Sainsbury’s spends £220million to ‘keep prices low’ for customers
Sainsbury’s will have forked out £220m to keep prices down for shoppers by the end of this financial year, according to its boss.
The supermarket’s ‘Aldi price-match’ initiative — which it applies to everyday items like carrots, chicken breasts and milk — and discounts for Nectar card owners, are the main price-cutting initiatives contributing to the figure.
Speaking to the Mail on Sunday, Simon Roberts the chief executive of Sainsbury’s, who worked his way up the food chain from the shop floor, said: “Our customers can now buy a whole weekly shop for the same price as Aldi.”

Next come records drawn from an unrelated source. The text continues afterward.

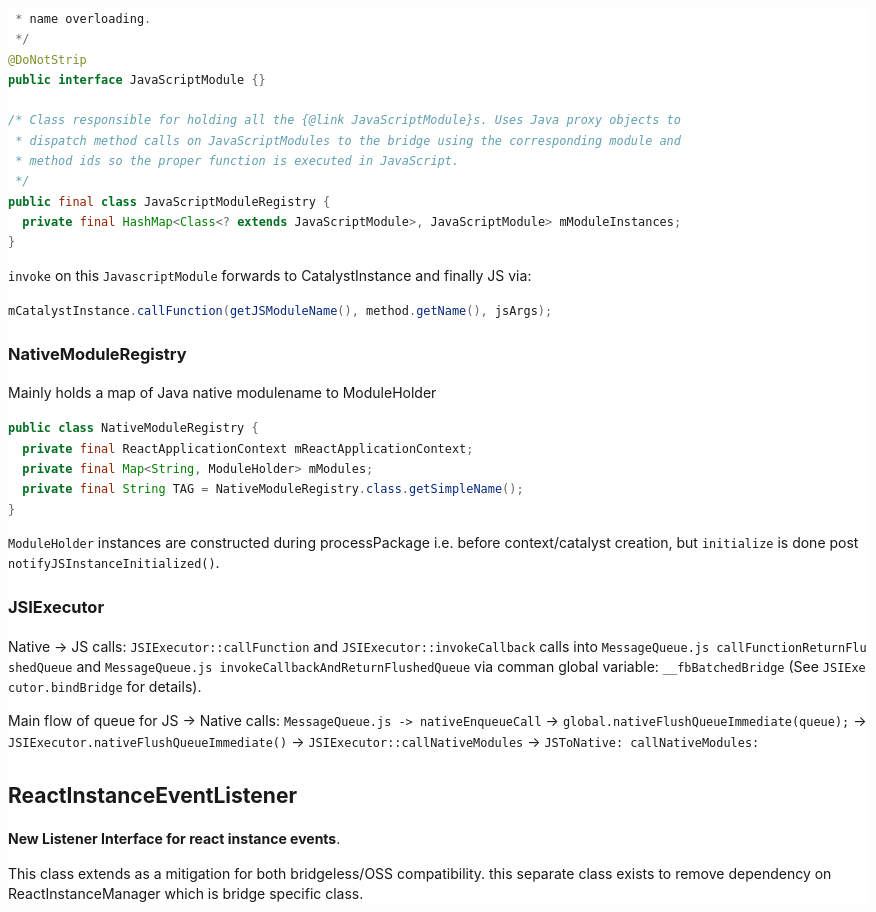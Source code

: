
 ```java
 * name overloading.
 */
@DoNotStrip
public interface JavaScriptModule {}

/* Class responsible for holding all the {@link JavaScriptModule}s. Uses Java proxy objects to
 * dispatch method calls on JavaScriptModules to the bridge using the corresponding module and
 * method ids so the proper function is executed in JavaScript.
 */
public final class JavaScriptModuleRegistry {
  private final HashMap<Class<? extends JavaScriptModule>, JavaScriptModule> mModuleInstances;
}
```

`invoke` on this `JavascriptModule` forwards to CatalystInstance and finally JS via:
```java
mCatalystInstance.callFunction(getJSModuleName(), method.getName(), jsArgs);
```


### NativeModuleRegistry

Mainly holds a map of Java native modulename to ModuleHolder
```java
public class NativeModuleRegistry {
  private final ReactApplicationContext mReactApplicationContext;
  private final Map<String, ModuleHolder> mModules;
  private final String TAG = NativeModuleRegistry.class.getSimpleName();
}
```

`ModuleHolder` instances are constructed during processPackage i.e. before context/catalyst creation,
but `initialize` is done post `notifyJSInstanceInitialized()`.


### JSIExecutor

Native -> JS calls:
`JSIExecutor::callFunction` and `JSIExecutor::invokeCallback` calls into `MessageQueue.js callFunctionReturnFlushedQueue` and `MessageQueue.js invokeCallbackAndReturnFlushedQueue` 
via comman global variable: `__fbBatchedBridge` (See `JSIExecutor.bindBridge` for details).


Main flow of queue for JS -> Native calls:
`MessageQueue.js -> nativeEnqueueCall` -> `global.nativeFlushQueueImmediate(queue);`
-> `JSIExecutor.nativeFlushQueueImmediate()` -> `JSIExecutor::callNativeModules` -> `JSToNative: callNativeModules:`


## ReactInstanceEventListener

**New Listener Interface for react instance events**.

This class extends as a mitigation for both bridgeless/OSS compatibility.
this separate class exists to remove dependency on ReactInstanceManager which is bridge specific class.
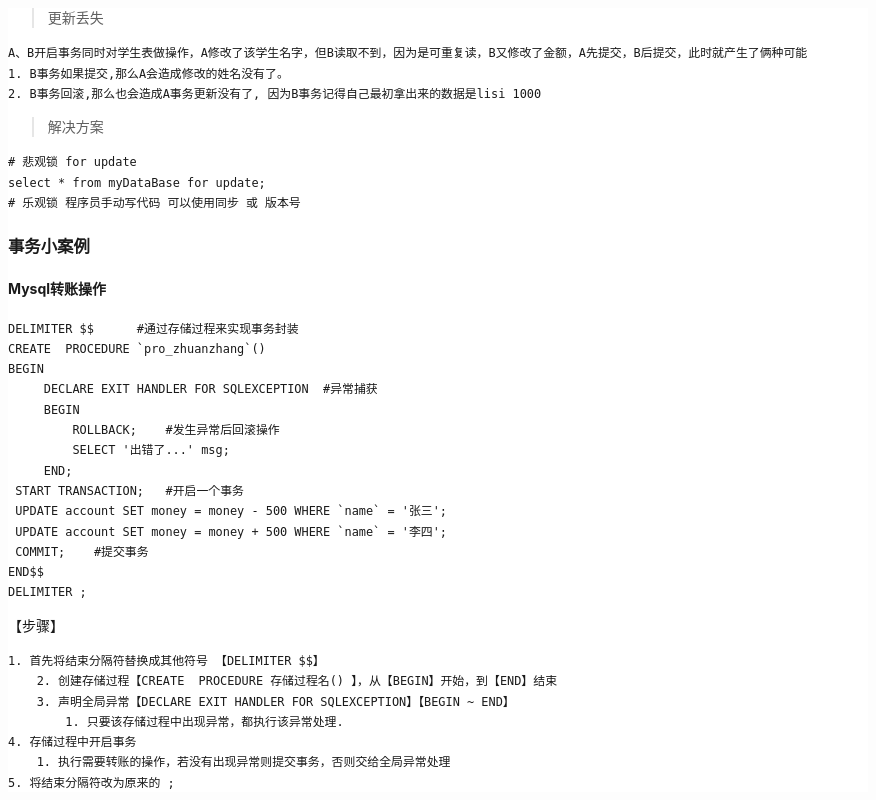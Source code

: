 




> 更新丢失

```txt
A、B开启事务同时对学生表做操作，A修改了该学生名字，但B读取不到，因为是可重复读，B又修改了金额，A先提交，B后提交，此时就产生了俩种可能
1. B事务如果提交,那么A会造成修改的姓名没有了。
2. B事务回滚,那么也会造成A事务更新没有了, 因为B事务记得自己最初拿出来的数据是lisi 1000
```



> 解决方案

```mysql
# 悲观锁 for update
select * from myDataBase for update;
# 乐观锁 程序员手动写代码 可以使用同步 或 版本号
```











### 事务小案例

#### Mysql转账操作

```mysql
DELIMITER $$      #通过存储过程来实现事务封装
CREATE  PROCEDURE `pro_zhuanzhang`()  
BEGIN
	 DECLARE EXIT HANDLER FOR SQLEXCEPTION  #异常捕获 
	 BEGIN  
	     ROLLBACK;    #发生异常后回滚操作
	     SELECT '出错了...' msg;  
	 END;
 START TRANSACTION;   #开启一个事务
 UPDATE account SET money = money - 500 WHERE `name` = '张三';
 UPDATE account SET money = money + 500 WHERE `name` = '李四';
 COMMIT;    #提交事务
END$$
DELIMITER ;
```

【步骤】

 	1. 首先将结束分隔符替换成其他符号 【DELIMITER $$】
		2. 创建存储过程【CREATE  PROCEDURE 存储过程名() 】，从【BEGIN】开始，到【END】结束
		3. 声明全局异常【DECLARE EXIT HANDLER FOR SQLEXCEPTION】【BEGIN ~ END】
     		1. 只要该存储过程中出现异常，都执行该异常处理.
	4. 存储过程中开启事务
    	1. 执行需要转账的操作，若没有出现异常则提交事务，否则交给全局异常处理
	5. 将结束分隔符改为原来的 ;
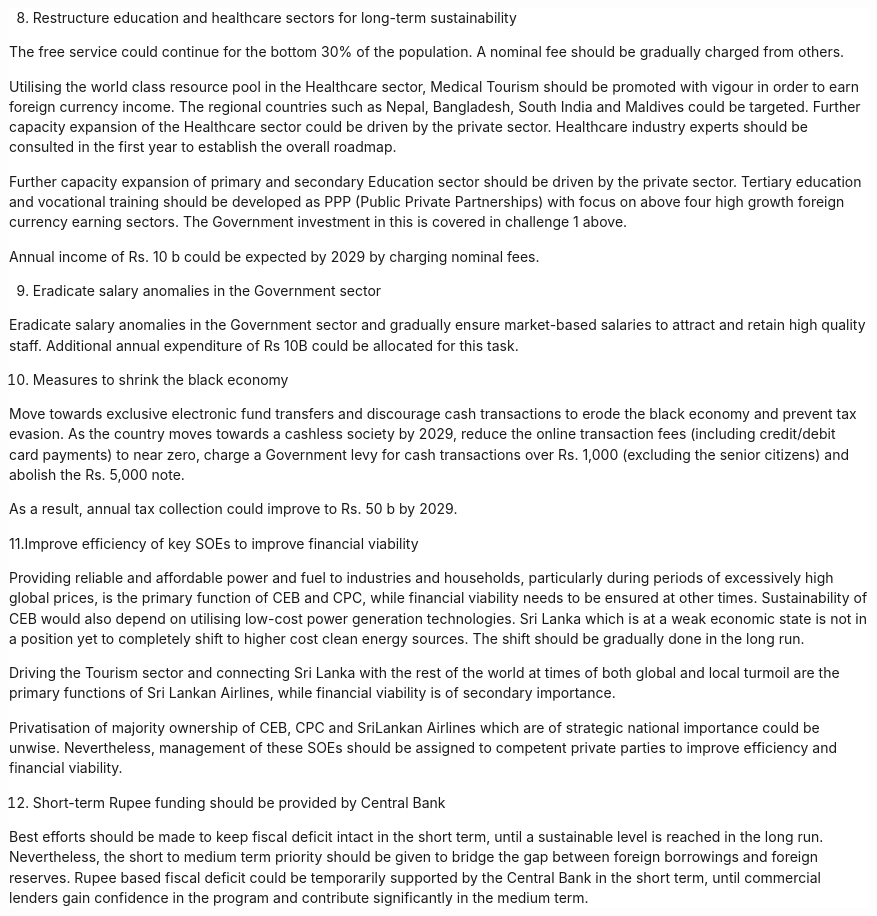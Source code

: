 8. Restructure education and healthcare sectors for long-term sustainability

The free service could continue for the bottom 30% of the population. A nominal fee should be gradually charged from others.

Utilising the world class resource pool in the Healthcare sector, Medical Tourism should be promoted with vigour in order to earn foreign currency income. The regional countries such as Nepal, Bangladesh, South India and Maldives could be targeted. Further capacity expansion of the Healthcare sector could be driven by the private sector. Healthcare industry experts should be consulted in the first year to establish the overall roadmap.

Further capacity expansion of primary and secondary Education sector should be driven by the private sector. Tertiary education and vocational training should be developed as PPP (Public Private Partnerships) with focus on above four high growth foreign currency earning sectors. The Government investment in this is covered in challenge 1 above.

Annual income of Rs. 10 b could be expected by 2029 by charging nominal fees.

9. Eradicate salary anomalies in the Government sector

Eradicate salary anomalies in the Government sector and gradually ensure market-based salaries to attract and retain high quality staff. Additional annual expenditure of Rs 10B could be allocated for this task.

10. Measures to shrink the black economy

Move towards exclusive electronic fund transfers and discourage cash transactions to erode the black economy and prevent tax evasion. As the country moves towards a cashless society by 2029, reduce the online transaction fees (including credit/debit card payments) to near zero, charge a Government levy for cash transactions over Rs. 1,000 (excluding the senior citizens) and abolish the Rs. 5,000 note.

As a result, annual tax collection could improve to Rs. 50 b by 2029.

11.Improve efficiency of key SOEs to improve financial viability

Providing reliable and affordable power and fuel to industries and households, particularly during periods of excessively high global prices, is the primary function of CEB and CPC, while financial viability needs to be ensured at other times. Sustainability of CEB would also depend on utilising low-cost power generation technologies. Sri Lanka which is at a weak economic state is not in a position yet to completely shift to higher cost clean energy sources. The shift should be gradually done in the long run.

Driving the Tourism sector and connecting Sri Lanka with the rest of the world at times of both global and local turmoil are the primary functions of Sri Lankan Airlines, while financial viability is of secondary importance.

Privatisation of majority ownership of CEB, CPC and SriLankan Airlines which are of strategic national importance could be unwise. Nevertheless, management of these SOEs should be assigned to competent private parties to improve efficiency and financial viability.

12. Short-term Rupee funding should be provided by Central Bank

Best efforts should be made to keep fiscal deficit intact in the short term, until a sustainable level is reached in the long run. Nevertheless, the short to medium term priority should be given to bridge the gap between foreign borrowings and foreign reserves. Rupee based fiscal deficit could be temporarily supported by the Central Bank in the short term, until commercial lenders gain confidence in the program and contribute significantly in the medium term.

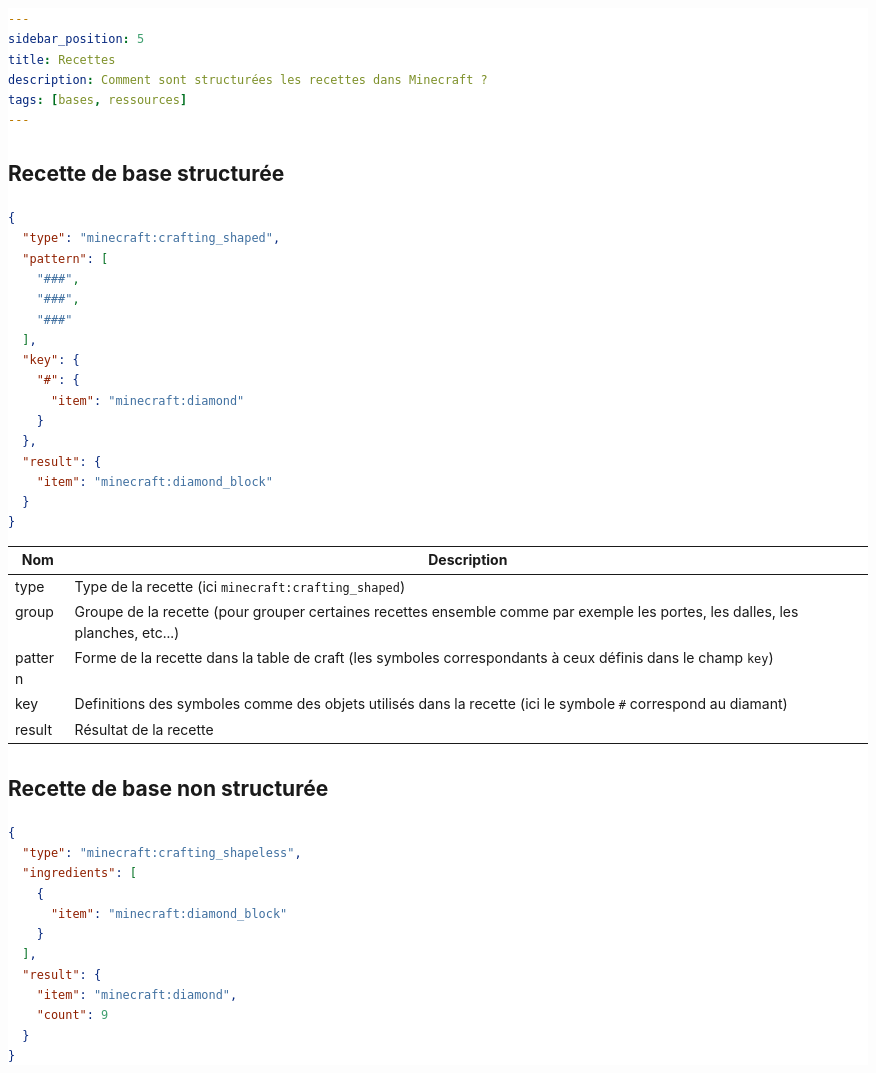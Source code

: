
 ```yaml
---
sidebar_position: 5
title: Recettes
description: Comment sont structurées les recettes dans Minecraft ?
tags: [bases, ressources]
---
```


## Recette de base structurée

```json
{
  "type": "minecraft:crafting_shaped",
  "pattern": [
    "###",
    "###",
    "###"
  ],
  "key": {
    "#": {
      "item": "minecraft:diamond"
    }
  },
  "result": {
    "item": "minecraft:diamond_block"
  }
}
```

| Nom     | Description                                                                                                                    |
|---------|--------------------------------------------------------------------------------------------------------------------------------|
| type    | Type de la recette (ici `minecraft:crafting_shaped`)                                                                           |
| group   | Groupe de la recette (pour grouper certaines recettes ensemble comme par exemple les portes, les dalles, les planches, etc...) |
| pattern | Forme de la recette dans la table de craft (les symboles correspondants à ceux définis dans le champ `key`)                    |
| key     | Definitions des symboles comme des objets utilisés dans la recette (ici le symbole `#` correspond au diamant)                  |
| result  | Résultat de la recette                                                                                                         |


## Recette de base non structurée

```json
{
  "type": "minecraft:crafting_shapeless",
  "ingredients": [
    {
      "item": "minecraft:diamond_block"
    }
  ],
  "result": {
    "item": "minecraft:diamond",
    "count": 9
  }
}
```
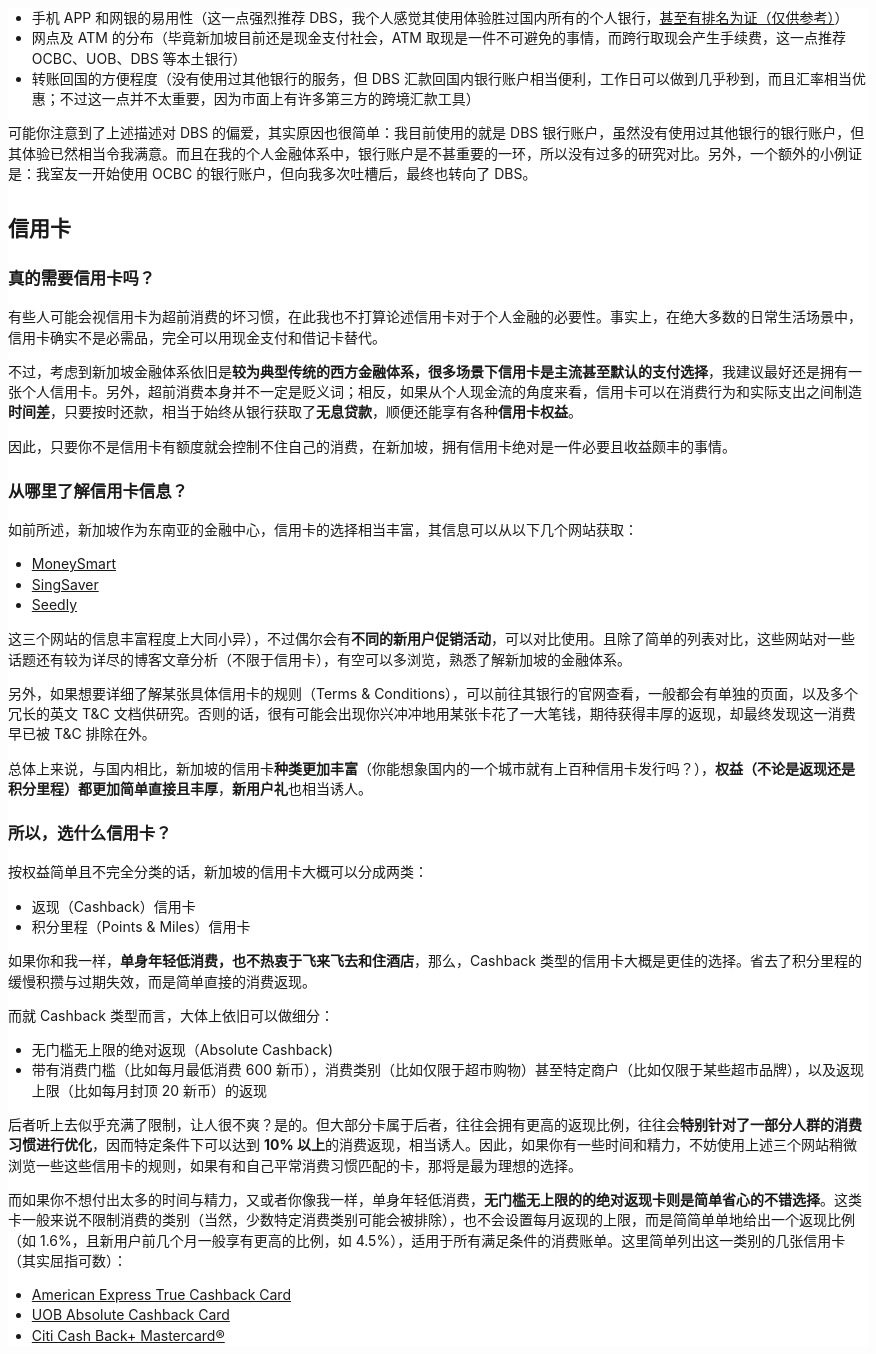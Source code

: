 - 手机 APP 和网银的易用性（这一点强烈推荐 DBS，我个人感觉其使用体验胜过国内所有的个人银行，[甚至有排名为证（仅供参考）](https://www.euromoney.com/article/28ndltyvx1yx64j262gw1/awards/awards-for-excellence/asias-best-digital-bank-2021-dbs)）
- 网点及 ATM 的分布（毕竟新加坡目前还是现金支付社会，ATM 取现是一件不可避免的事情，而跨行取现会产生手续费，这一点推荐 OCBC、UOB、DBS 等本土银行）
- 转账回国的方便程度（没有使用过其他银行的服务，但 DBS 汇款回国内银行账户相当便利，工作日可以做到几乎秒到，而且汇率相当优惠；不过这一点并不太重要，因为市面上有许多第三方的跨境汇款工具）

可能你注意到了上述描述对 DBS 的偏爱，其实原因也很简单：我目前使用的就是 DBS 银行账户，虽然没有使用过其他银行的银行账户，但其体验已然相当令我满意。而且在我的个人金融体系中，银行账户是不甚重要的一环，所以没有过多的研究对比。另外，一个额外的小例证是：我室友一开始使用 OCBC 的银行账户，但向我多次吐槽后，最终也转向了 DBS。

## 信用卡

### 真的需要信用卡吗？

有些人可能会视信用卡为超前消费的坏习惯，在此我也不打算论述信用卡对于个人金融的必要性。事实上，在绝大多数的日常生活场景中，信用卡确实不是必需品，完全可以用现金支付和借记卡替代。

不过，考虑到新加坡金融体系依旧是**较为典型传统的西方金融体系，很多场景下信用卡是主流甚至默认的支付选择**，我建议最好还是拥有一张个人信用卡。另外，超前消费本身并不一定是贬义词；相反，如果从个人现金流的角度来看，信用卡可以在消费行为和实际支出之间制造**时间差**，只要按时还款，相当于始终从银行获取了**无息贷款**，顺便还能享有各种**信用卡权益**。

因此，只要你不是信用卡有额度就会控制不住自己的消费，在新加坡，拥有信用卡绝对是一件必要且收益颇丰的事情。

### 从哪里了解信用卡信息？

如前所述，新加坡作为东南亚的金融中心，信用卡的选择相当丰富，其信息可以从以下几个网站获取：

- [MoneySmart](https://www.moneysmart.sg/credit-cards)
- [SingSaver](https://www.singsaver.com.sg/credit-card/best-deals)
- [Seedly](https://seedly.sg/reviews/credit-cards)

这三个网站的信息丰富程度上大同小异），不过偶尔会有**不同的新用户促销活动**，可以对比使用。且除了简单的列表对比，这些网站对一些话题还有较为详尽的博客文章分析（不限于信用卡），有空可以多浏览，熟悉了解新加坡的金融体系。

另外，如果想要详细了解某张具体信用卡的规则（Terms & Conditions），可以前往其银行的官网查看，一般都会有单独的页面，以及多个冗长的英文 T&C 文档供研究。否则的话，很有可能会出现你兴冲冲地用某张卡花了一大笔钱，期待获得丰厚的返现，却最终发现这一消费早已被 T&C 排除在外。

总体上来说，与国内相比，新加坡的信用卡**种类更加丰富**（你能想象国内的一个城市就有上百种信用卡发行吗？），**权益（不论是返现还是积分里程）都更加简单直接且丰厚**，**新用户礼**也相当诱人。

### 所以，选什么信用卡？

按权益简单且不完全分类的话，新加坡的信用卡大概可以分成两类：

- 返现（Cashback）信用卡
- 积分里程（Points & Miles）信用卡

如果你和我一样，**单身年轻低消费，也不热衷于飞来飞去和住酒店**，那么，Cashback 类型的信用卡大概是更佳的选择。省去了积分里程的缓慢积攒与过期失效，而是简单直接的消费返现。

而就 Cashback 类型而言，大体上依旧可以做细分：

- 无门槛无上限的绝对返现（Absolute Cashback)
- 带有消费门槛（比如每月最低消费 600 新币），消费类别（比如仅限于超市购物）甚至特定商户（比如仅限于某些超市品牌），以及返现上限（比如每月封顶 20 新币）的返现

后者听上去似乎充满了限制，让人很不爽？是的。但大部分卡属于后者，往往会拥有更高的返现比例，往往会**特别针对了一部分人群的消费习惯进行优化**，因而特定条件下可以达到 **10% 以上**的消费返现，相当诱人。因此，如果你有一些时间和精力，不妨使用上述三个网站稍微浏览一些这些信用卡的规则，如果有和自己平常消费习惯匹配的卡，那将是最为理想的选择。

而如果你不想付出太多的时间与精力，又或者你像我一样，单身年轻低消费，**无门槛无上限的的绝对返现卡则是简单省心的不错选择**。这类卡一般来说不限制消费的类别（当然，少数特定消费类别可能会被排除），也不会设置每月返现的上限，而是简简单单地给出一个返现比例（如 1.6%，且新用户前几个月一般享有更高的比例，如 4.5%），适用于所有满足条件的消费账单。这里简单列出这一类别的几张信用卡（其实屈指可数）：

- [American Express True Cashback Card](https://www.moneysmart.sg/credit-cards/american-express-true-cashback-card)
- [UOB Absolute Cashback Card](https://www.moneysmart.sg/credit-cards/uob-absolute-cashback-card)
- [Citi Cash Back+ Mastercard®](https://www.moneysmart.sg/credit-cards/citi-cashback-plus-card)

The supermarket’s intense focus on prices is a prominent part of Roberts’s ‘Food First Strategy’, which last week saw the company announce the winding down of its retail banking division.
The same strategy lay behind the broader restructuring that has taken place across the grocer.
“We have saved £1.3bn of costs. We had to make some tough decisions. We decided not to run counters [for cheese, meat and fish] anymore, and we reduced the number of office locations and consolidated them,” Roberts said.
Roberts’s commitment to the new strategy means all profits from Sainsbury’s other businesses, like Argos, Tu clothing and Habitat, are now invested back into the food side of the company.